State how many lines in the records hold the word "toId", giving the number and no other text.
BEGIN Available records
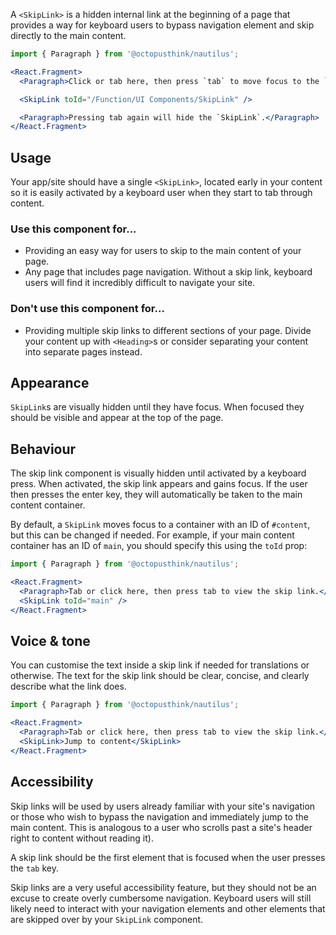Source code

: A `<SkipLink>` is a hidden internal link at the beginning of a page that provides a way for keyboard users to bypass navigation element and skip directly to the main content.

```jsx
import { Paragraph } from '@octopusthink/nautilus';

<React.Fragment>
  <Paragraph>Click or tab here, then press `tab` to move focus to the `SkipLink` component.</Paragraph>

  <SkipLink toId="/Function/UI Components/SkipLink" />

  <Paragraph>Pressing tab again will hide the `SkipLink`.</Paragraph>
</React.Fragment>
```

## Usage

Your app/site should have a single `<SkipLink>`, located early in your content so it is easily activated by a keyboard user when they start to tab through content.

### Use this component for...

- Providing an easy way for users to skip to the main content of your page.
- Any page that includes page navigation. Without a skip link, keyboard users will find it incredibly difficult to navigate your site.

### Don't use this component for...

- Providing multiple skip links to different sections of your page. Divide your content up with `<Heading>`s or consider separating your content into separate pages instead.

## Appearance

`SkipLink`s are visually hidden until they have focus. When focused they should be visible and appear at the top of the page.

## Behaviour

The skip link component is visually hidden until activated by a keyboard press. When activated, the skip link appears and gains focus. If the user then presses the enter key, they will automatically be taken to the main content container.

By default, a `SkipLink` moves focus to a container with an ID of `#content`, but this can be changed if needed. For example, if your main content container has an ID of `main`, you should specify this using the `toId` prop:

```jsx
import { Paragraph } from '@octopusthink/nautilus';

<React.Fragment>
  <Paragraph>Tab or click here, then press tab to view the skip link.</Paragraph>
  <SkipLink toId="main" />
</React.Fragment>
```

## Voice & tone

You can customise the text inside a skip link if needed for translations or otherwise. The text for the skip link should be clear, concise, and clearly describe what the link does.

```jsx
import { Paragraph } from '@octopusthink/nautilus';

<React.Fragment>
  <Paragraph>Tab or click here, then press tab to view the skip link.</Paragraph>
  <SkipLink>Jump to content</SkipLink>
</React.Fragment>
```

## Accessibility

Skip links will be used by users already familiar with your site's navigation or those who wish to bypass the navigation and immediately jump to the main content. This is analogous to a user who scrolls past a site's header right to content without reading it).

A skip link should be the first element that is focused when the user presses the `tab` key.

Skip links are a very useful accessibility feature, but they should not be an excuse to create overly cumbersome navigation. Keyboard users will still likely need to interact with your navigation elements and other elements that are skipped over by your `SkipLink` component.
END Available records
* **Solution to this task**: 3